The Attorney-General has verified his bill of particulars, and states that he is unable, further than he has done, to give with the particularity and precision required by the order for a bill of particulars, any other or further bill, since full and complete information is only to be had from an inspection of the ballots contained in the several boxes containing the voted ballots of said election. We can readily see that, in the nature of things, this statement is probably quite accurate. It would be useless, therefore, to order a further bill of particulars. It follows that the order appealed from must be reversed, and the appellant's motion granted to the extent of precluding the plaintiff from giving any evidence under paragraph or subdivision VI of the amended and supplemental complaint, and further precluding it from giving any evidence of fraud, error, omission or mistake as charged in paragraphs or subdivisions IV, VII and VIII of said complaint, except with regard to the election districts specified in the first table or schedule in the bill of particulars, without costs to either party in this court.

PATTERSON, P.J., McLAUGHLIN and CLARKE, JJ., concurred.


In concurring with Mr.
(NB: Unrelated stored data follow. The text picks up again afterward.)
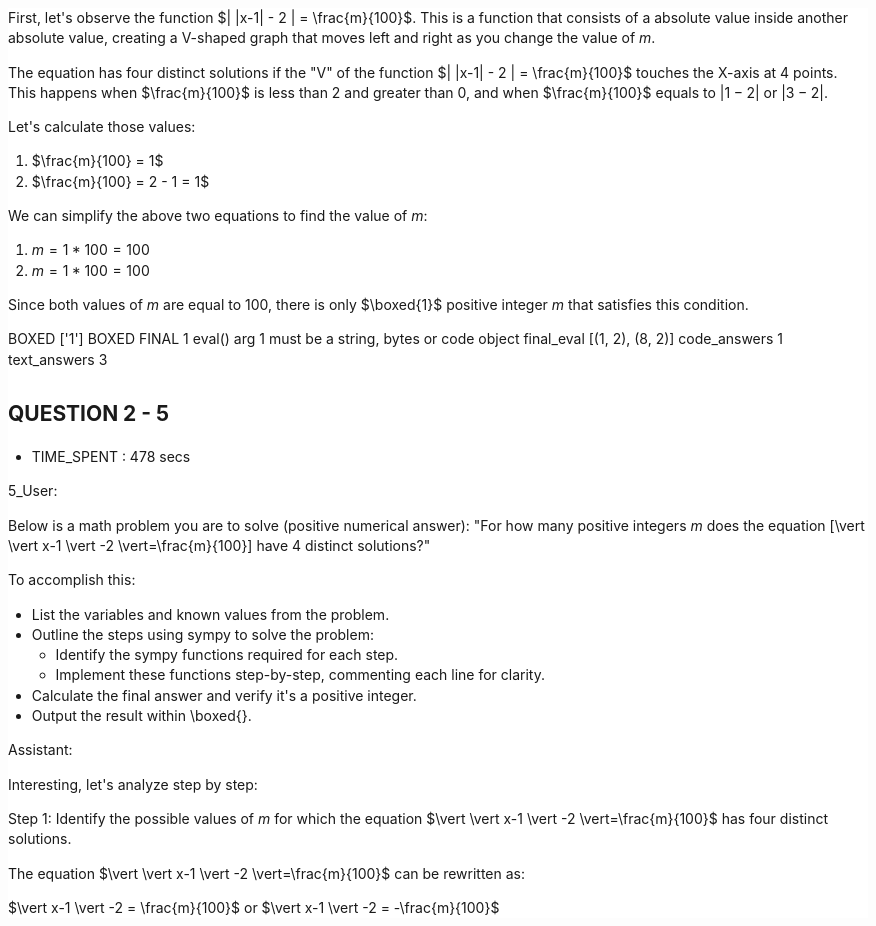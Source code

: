 
First, let's observe the function $| |x-1| - 2 | = \frac{m}{100}$. This is a function that consists of a absolute value inside another absolute value, creating a V-shaped graph that moves left and right as you change the value of $m$.

The equation has four distinct solutions if the "V" of the function $| |x-1| - 2 | = \frac{m}{100}$ touches the X-axis at 4 points. This happens when $\frac{m}{100}$ is less than 2 and greater than 0, and when $\frac{m}{100}$ equals to $|1-2|$ or $|3-2|$.

Let's calculate those values:

1. $\frac{m}{100} = 1$
2. $\frac{m}{100} = 2 - 1 = 1$

We can simplify the above two equations to find the value of $m$:

1. $m = 1 * 100 = 100$
2. $m = 1 * 100 = 100$

Since both values of $m$ are equal to $100$, there is only $\boxed{1}$ positive integer $m$ that satisfies this condition.

BOXED ['1']
BOXED FINAL 1
eval() arg 1 must be a string, bytes or code object final_eval
[(1, 2), (8, 2)]
code_answers 1 text_answers 3



## QUESTION 2 - 5 
- TIME_SPENT : 478 secs

5_User:

Below is a math problem you are to solve (positive numerical answer):
"For how many positive integers $m$ does the equation \[\vert \vert x-1 \vert -2 \vert=\frac{m}{100}\] have $4$ distinct solutions?"

To accomplish this:
- List the variables and known values from the problem.
- Outline the steps using sympy to solve the problem:
  * Identify the sympy functions required for each step.
  * Implement these functions step-by-step, commenting each line for clarity.
- Calculate the final answer and verify it's a positive integer.
- Output the result within \boxed{}.

Assistant:

Interesting, let's analyze step by step:



Step 1: Identify the possible values of $m$ for which the equation $\vert \vert x-1 \vert -2 \vert=\frac{m}{100}$ has four distinct solutions.

The equation $\vert \vert x-1 \vert -2 \vert=\frac{m}{100}$ can be rewritten as:

$\vert x-1 \vert -2 = \frac{m}{100}$ or $\vert x-1 \vert -2 = -\frac{m}{100}$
Justice SCOTT I deem it proper to make one or two observations. On the record before us it is not shown that there were common errors in the count, either through mistake or design, in a sufficient number of election districts to render it probable that such errors were committed in the districts not specified. In large cities inspectors of election usually receive, in advance of the election, instructions with respect to their duties from or by direction of the respective parties. This is calculated to result in uniform rulings on questions arising on the court and particularly concerning the validity of ballots. If, therefore, on the examination of the ballots in the districts specified in the bill of particulars on the trial errors in the count common to all or many districts should be found, then the plaintiff should be permitted to open all boxes containing the official ballots satisfactorily shown to have been preserved inviolate in the condition in which they were deposited therein by the inspectors on election night after completing the count, and in that event, to that end, plaintiff on duly moving at Special Term to be released from the limitation in the order as modified by this court should, I think, be accorded such relief.

Order reversed and appellant's motion granted to the extent indicated in opinion, without costs to either party in this court. Settle order on notice.


Summaries of

People v. McClellan

Appellate Division of the Supreme Court of New York, First Department
Feb 7, 1908
124 App. Div. 215 (N.Y. App. Div. 1908)
Case details for

People v. McClellan

Case Details

Full title:THE PEOPLE OF THE STATE OF NEW YORK, Respondent, v . GEORGE B. McCLELLAN…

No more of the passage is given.